Bain seems to be cornered into a parallel universe of his own, where his own pomposity and unblemished self-belief in his personal greatness is only matched by his absolute conviction that we are as appreciative of his magic, as the 5000 hungry souls were when Jesus miraculously turned a few loaves and fishes into a biblical Harry Ramsdens.
As several writers of Roker Report were discussing Mr. Bain’s most recent interview, released yesterday, a bizarre but nevertheless seductive theme kept raising its head. Phrases such as ‘self-obsessed,’ ‘Messiah complex’ and ‘The King Canute of his domain,’ brought images to my mind of another self-absorbed media obsessive with great power over many people. A man equally cursed with a faulty tanning bed that seems to be accidentally fixed on the default position of Overdone Gammon.

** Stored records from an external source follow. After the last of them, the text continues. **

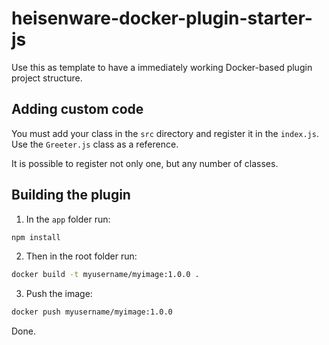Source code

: # heisenware-docker-plugin-starter-js

Use this as template to have a immediately working Docker-based plugin project structure.

## Adding custom code

You must add your class in the `src` directory and register it in the
`index.js`. Use the `Greeter.js` class as a reference.

It is possible to register not only one, but any number of classes.

## Building the plugin

1. In the `app` folder run:

```bash
npm install
```

2. Then in the root folder run:

```bash
docker build -t myusername/myimage:1.0.0 .
```

3. Push the image:

```bash
docker push myusername/myimage:1.0.0
```

Done.
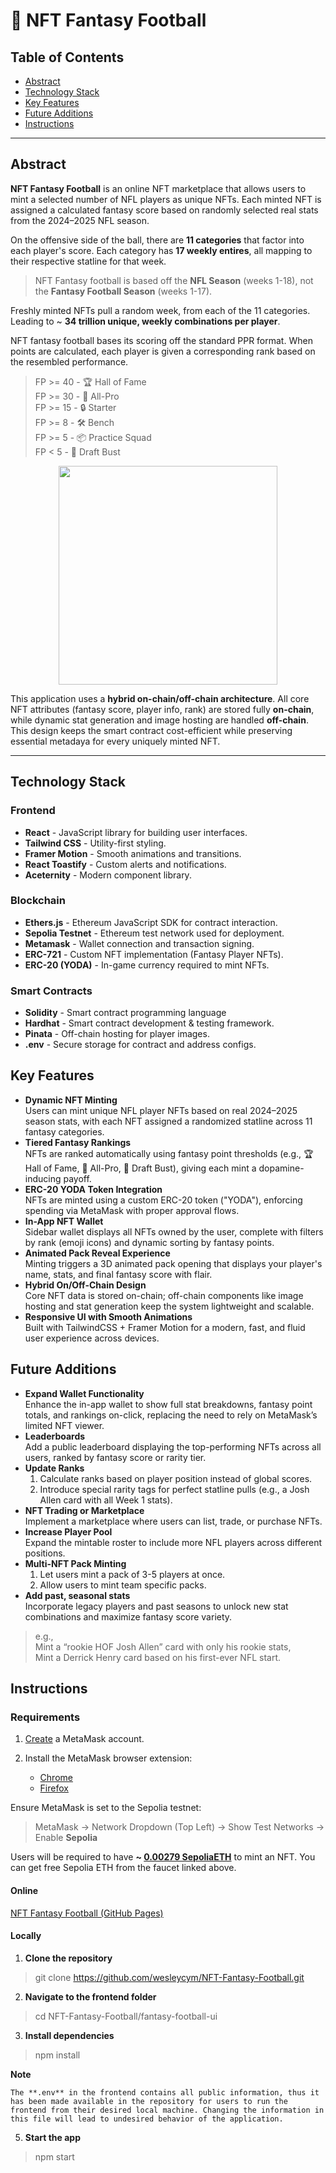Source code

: # 🏈 NFT Fantasy Football   

## Table of Contents

- [Abstract](#Abstract)   
- [Technology Stack](#Technology-Stack)   
- [Key Features](#Key-Features)   
- [Future Additions](#Future-Additions)   
- [Instructions](#Instructions)   

---


## Abstract

**NFT Fantasy Football** is an online NFT marketplace that allows users to mint a selected number of NFL players as unique NFTs. Each minted NFT is assigned a calculated fantasy score based on randomly selected real stats from the 2024–2025 NFL season.

On the offensive side of the ball, there are **11 categories** that factor into each player's score. Each category has **17 weekly entires**, all mapping to their respective statline for that week.   

> NFT Fantasy football is based off the **NFL Season** (weeks 1-18), not the **Fantasy Football Season** (weeks 1-17).   

Freshly minted NFTs pull a random week, from each of the 11 categories. Leading to ~ **34 trillion unique, weekly combinations per player**.   

NFT fantasy football bases its scoring off the standard PPR format. When points are calculated, each player is given a corresponding rank based on the resembled performance.   

>  FP >= 40 - 🏆 Hall of Fame  
>  FP >= 30 - 💪 All-Pro  
>  FP >= 15 - 🔒 Starter  
>  FP >= 8 - 🛠️ Bench  
>  FP >= 5  - 📦 Practice Squad  
>  FP < 5 - 🧢 Draft Bust  

<p align="center">
    <img src="https://files.catbox.moe/x56orl.gif" width="350"  />
</p>

This application uses a **hybrid on-chain/off-chain architecture**. All core NFT attributes (fantasy score, player info, rank) are stored fully **on-chain**, while dynamic stat generation and image hosting are handled **off-chain**. This design keeps the smart contract cost-efficient while preserving essential metadaya for every uniquely minted NFT.

---

## Technology Stack   

### Frontend

- **React** - JavaScript library for building user interfaces.    
- **Tailwind CSS** - Utility-first styling.   
- **Framer Motion** - Smooth animations and transitions.     
- **React Toastify** - Custom alerts and notifications.   
- **Aceternity** - Modern component library.   

### Blockchain

- **Ethers.js** - Ethereum JavaScript SDK for contract interaction.     
- **Sepolia Testnet** - Ethereum test network used for deployment.     
- **Metamask** - Wallet connection and transaction signing.    
- **ERC-721** - Custom NFT implementation (Fantasy Player NFTs).   
- **ERC-20 (YODA)** - In-game currency required to mint NFTs.   


### Smart Contracts

- **Solidity** - Smart contract programming language
- **Hardhat** - Smart contract development & testing framework.   
- **Pinata** - Off-chain hosting for player images.   
- **.env** - Secure storage for contract and address configs.    

## Key Features

- **Dynamic NFT Minting**   
Users can mint unique NFL player NFTs based on real 2024–2025 season stats, with each NFT    assigned a randomized statline across 11 fantasy categories.   
- **Tiered Fantasy Rankings**   
NFTs are ranked automatically using fantasy point thresholds (e.g., 🏆 Hall of Fame, 💪 All-Pro, 🧢 Draft Bust), giving each mint a dopamine-inducing payoff.
- **ERC-20 YODA Token Integration**   
NFTs are minted using a custom ERC-20 token ("YODA"), enforcing spending via MetaMask with proper approval flows.   
- **In-App NFT Wallet**   
Sidebar wallet displays all NFTs owned by the user, complete with filters by rank (emoji icons) and dynamic sorting by fantasy points.
- **Animated Pack Reveal Experience**   
Minting triggers a 3D animated pack opening that displays your player's name, stats, and final fantasy score with flair.   
- **Hybrid On/Off-Chain Design**   
Core NFT data is stored on-chain; off-chain components like image hosting and stat generation keep the system lightweight and scalable.   
- **Responsive UI with Smooth Animations**   
Built with TailwindCSS + Framer Motion for a modern, fast, and fluid user experience across devices.

## Future Additions

- **Expand Wallet Functionality**   
Enhance the in-app wallet to show full stat breakdowns, fantasy point totals, and rankings on-click, replacing the need to rely on MetaMask’s limited NFT viewer.   
- **Leaderboards**   
Add a public leaderboard displaying the top-performing NFTs across all users, ranked by fantasy score or rarity tier.
- **Update Ranks**   
    1) Calculate ranks based on player position instead of global scores.    
    2) Introduce special rarity tags for perfect statline pulls (e.g., a Josh Allen card with all Week 1 stats).   
-  **NFT Trading or Marketplace**   
Implement a marketplace where users can list, trade, or purchase NFTs.   
- **Increase Player Pool**   
Expand the mintable roster to include more NFL players across different positions.   
- **Multi-NFT Pack Minting**   
    1) Let users mint a pack of 3-5 players at once.   
    2) Allow users to mint team specific packs.   
- **Add past, seasonal stats**   
Incorporate legacy players and past seasons to unlock new stat combinations and maximize fantasy score variety.     
> e.g.,    
> Mint a “rookie HOF Josh Allen” card with only his rookie stats,   
> Mint a Derrick Henry card based on his first-ever NFL start.


## Instructions   

### Requirements

1) [Create](https://metamask.io/) a MetaMask account.   

2) Install the MetaMask browser extension: 
    - [Chrome](https://chromewebstore.google.com/detail/metamask/nkbihfbeogaeaoehlefnkodbefgpgknn?hl=en)   
    - [Firefox](https://addons.mozilla.org/en-US/firefox/addon/ether-metamask/)  

Ensure MetaMask is set to the Sepolia testnet:   
> MetaMask → Network Dropdown (Top Left) → Show Test Networks → Enable **Sepolia**

Users will be required to have **~ [0.00279 SepoliaETH](https://cloud.google.com/application/web3/faucet/ethereum/sepolia)** to mint an NFT. You can get free Sepolia ETH from the faucet linked above.   


#### Online
[NFT Fantasy Football (GitHub Pages)](https://wesleycym.github.io/NFT-Fantasy-Football/)  

#### Locally 

1) **Clone the repository**   
> git clone https://github.com/wesleycym/NFT-Fantasy-Football.git
2) **Navigate to the frontend folder**   
> cd NFT-Fantasy-Football/fantasy-football-ui
3) **Install dependencies**   
> npm install  

**Note**
```
The **.env** in the frontend contains all public information, thus it has been made available in the repository for users to run the frontend from their desired local machine. Changing the information in this file will lead to undesired behavior of the application. 
```

5) **Start the app**    
> npm start   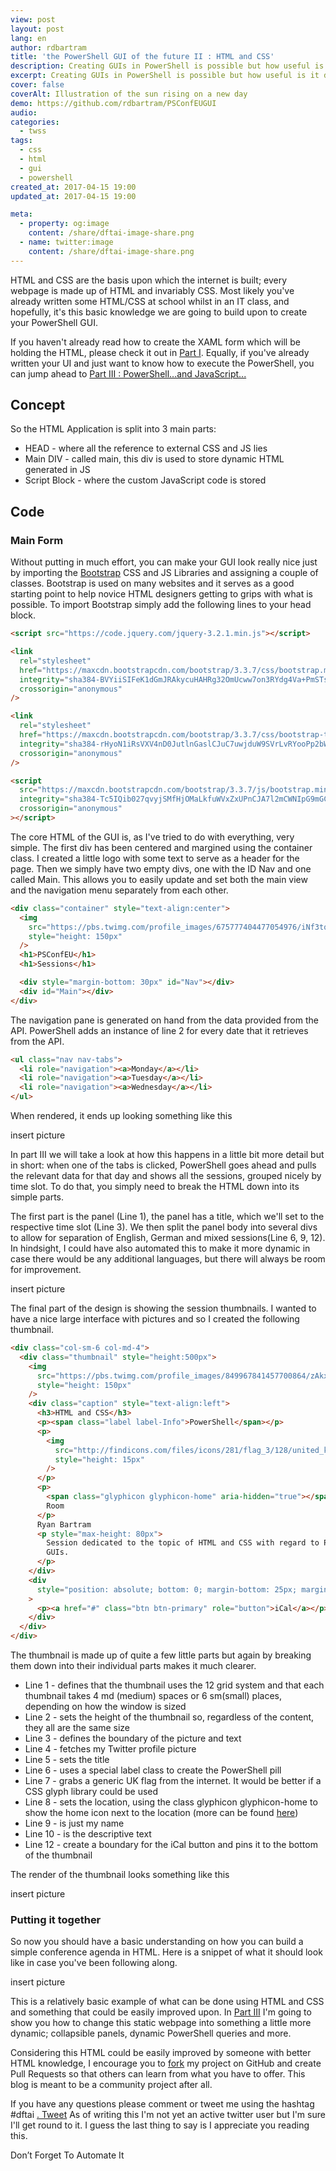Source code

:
 ```yaml
---
view: post
layout: post
lang: en
author: rdbartram
title: 'the PowerShell GUI of the future II : HTML and CSS'
description: Creating GUIs in PowerShell is possible but how useful is it day to day
excerpt: Creating GUIs in PowerShell is possible but how useful is it day to day
cover: false
coverAlt: Illustration of the sun rising on a new day
demo: https://github.com/rdbartram/PSConfEUGUI
audio:
categories:
  - twss
tags:
  - css
  - html
  - gui
  - powershell
created_at: 2017-04-15 19:00
updated_at: 2017-04-15 19:00

meta:
  - property: og:image
    content: /share/dftai-image-share.png
  - name: twitter:image
    content: /share/dftai-image-share.png
---
```


HTML and CSS are the basis upon which the internet is built; every webpage is made up of HTML and invariably CSS. Most likely you've already written some HTML/CSS at school whilst in an IT class, and hopefully, it's this basic knowledge we are going to build upon to create your PowerShell GUI.

If you haven't already read how to create the XAML form which will be holding the HTML, please check it out in [Part I](ps-gui-future-1). Equally, if you've already written your UI and just want to know how to execute the PowerShell, you can jump ahead to [Part III : PowerShell...and JavaScript...](ps-gui-future-3)

## Concept

So the HTML Application is split into 3 main parts:

- HEAD - where all the reference to external CSS and JS lies
- Main DIV - called main, this div is used to store dynamic HTML generated in JS
- Script Block - where the custom JavaScript code is stored

## Code

### Main Form

Without putting in much effort, you can make your GUI look really nice just by importing the [Bootstrap](http://getbootstrap.com/) CSS and JS Libraries and assigning a couple of classes. Bootstrap is used on many websites and it serves as a good starting point to help novice HTML designers getting to grips with what is possible. To import Bootstrap simply add the following lines to your head block.

```html
<script src="https://code.jquery.com/jquery-3.2.1.min.js"></script>

<link
  rel="stylesheet"
  href="https://maxcdn.bootstrapcdn.com/bootstrap/3.3.7/css/bootstrap.min.css"
  integrity="sha384-BVYiiSIFeK1dGmJRAkycuHAHRg32OmUcww7on3RYdg4Va+PmSTsz/K68vbdEjh4u"
  crossorigin="anonymous"
/>

<link
  rel="stylesheet"
  href="https://maxcdn.bootstrapcdn.com/bootstrap/3.3.7/css/bootstrap-theme.min.css"
  integrity="sha384-rHyoN1iRsVXV4nD0JutlnGaslCJuC7uwjduW9SVrLvRYooPp2bWYgmgJQIXwl/Sp"
  crossorigin="anonymous"
/>

<script
  src="https://maxcdn.bootstrapcdn.com/bootstrap/3.3.7/js/bootstrap.min.js"
  integrity="sha384-Tc5IQib027qvyjSMfHjOMaLkfuWVxZxUPnCJA7l2mCWNIpG9mGCD8wGNIcPD7Txa"
  crossorigin="anonymous"
></script>
```

The core HTML of the GUI is, as I've tried to do with everything, very simple. The first div has been centered and margined using the container class. I created a little logo with some text to serve as a header for the page. Then we simply have two empty divs, one with the ID Nav and one called Main. This allows you to easily update and set both the main view and the navigation menu separately from each other.

```html
<div class="container" style="text-align:center">
  <img
    src="https://pbs.twimg.com/profile_images/675777404477054976/iNf3tqcS.jpg"
    style="height: 150px"
  />
  <h1>PSConfEU</h1>
  <h1>Sessions</h1>

  <div style="margin-bottom: 30px" id="Nav"></div>
  <div id="Main"></div>
</div>
```

The navigation pane is generated on hand from the data provided from the API. PowerShell adds an instance of line 2 for every date that it retrieves from the API.

```html
<ul class="nav nav-tabs">
  <li role="navigation"><a>Monday</a></li>
  <li role="navigation"><a>Tuesday</a></li>
  <li role="navigation"><a>Wednesday</a></li>
</ul>
```

When rendered, it ends up looking something like this

insert picture

In part III we will take a look at how this happens in a little bit more detail but in short: when one of the tabs is clicked, PowerShell goes ahead and pulls the relevant data for that day and shows all the sessions, grouped nicely by time slot. To do that, you simply need to break the HTML down into its simple parts.

The first part is the panel (Line 1), the panel has a title, which we'll set to the respective time slot (Line 3). We then split the panel body into several divs to allow for separation of English, German and mixed sessions(Line 6, 9, 12). In hindsight, I could have also automated this to make it more dynamic in case there would be any additional languages, but there will always be room for improvement.

insert picture

The final part of the design is showing the session thumbnails. I wanted to have a nice large interface with pictures and so I created the following thumbnail.

```html
<div class="col-sm-6 col-md-4">
  <div class="thumbnail" style="height:500px">
    <img
      src="https://pbs.twimg.com/profile_images/849967841457700864/zAkxxpxI.jpg"
      style="height: 150px"
    />
    <div class="caption" style="text-align:left">
      <h3>HTML and CSS</h3>
      <p><span class="label label-Info">PowerShell</span></p>
      <p>
        <img
          src="http://findicons.com/files/icons/281/flag_3/128/united_kingdom_flag.png"
          style="height: 15px"
        />
      </p>
      <p>
        <span class="glyphicon glyphicon-home" aria-hidden="true"></span> DFTAI
        Room
      </p>
      Ryan Bartram
      <p style="max-height: 80px">
        Session dedicated to the topic of HTML and CSS with regard to PowerShell
        GUIs.
      </p>
    </div>
    <div
      style="position: absolute; bottom: 0; margin-bottom: 25px; margin-left: 10px"
    >
      <p><a href="#" class="btn btn-primary" role="button">iCal</a></p>
    </div>
  </div>
</div>
```

The thumbnail is made up of quite a few little parts but again by breaking them down into their individual parts makes it much clearer.

- Line 1 - defines that the thumbnail uses the 12 grid system and that each thumbnail takes 4 md (medium) spaces or 6 sm(small) places, depending on how the window is sized
- Line 2 - sets the height of the thumbnail so, regardless of the content, they all are the same size
- Line 3 - defines the boundary of the picture and text
- Line 4 - fetches my Twitter profile picture
- Line 5 - sets the title
- Line 6 - uses a special label class to create the PowerShell pill
- Line 7 - grabs a generic UK flag from the internet. It would be better if a CSS glyph library could be used
- Line 8 - sets the location, using the class glyphicon glyphicon-home to show the home icon next to the location (more can be found [here](http://getbootstrap.com/components/#glyphicons))
- Line 9 - is just my name
- Line 10 - is the descriptive text
- Line 12 - create a boundary for the iCal button and pins it to the bottom of the thumbnail

The render of the thumbnail looks something like this

insert picture

### Putting it together

So now you should have a basic understanding on how you can build a simple conference agenda in HTML. Here is a snippet of what it should look like in case you've been following along.

insert picture

This is a relatively basic example of what can be done using HTML and CSS and something that could be easily improved upon. In [Part III](ps-gui-future-3) I'm going to show you how to change this static webpage into something a little more dynamic; collapsible panels, dynamic PowerShell queries and more.

Considering this HTML could be easily improved by someone with better HTML knowledge, I encourage you to [fork](https://github.com/rdbartram/PSConfEUGUI/fork) my project on GitHub and create Pull Requests so that others can learn from what you have to offer. This blog is meant to be a community project after all.

If you have any questions please comment or tweet me using the hashtag #dftai [. Tweet](https://twitter.com/intent/tweet?text=#DFTAI) As of writing this I'm not yet an active twitter user but I'm sure I'll get round to it. I guess the last thing to say is I appreciate you reading this.

Don’t Forget To Automate It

Yes. It’s true, the comparisons between the first ever amnesiac Honey Monster to be elected President of the United States of America and our very own maestro of misrepresentation were startlingly and curiously obvious, and the juxtaposition of these two influential snake oil salesmen is not all comedic - indeed many of their shared traits are depressingly familiar and incredibly worrying. So, encouraged by the writing team of Roker Report and perhaps by their dark and disturbing senses of humour the Bain/Trump article was born.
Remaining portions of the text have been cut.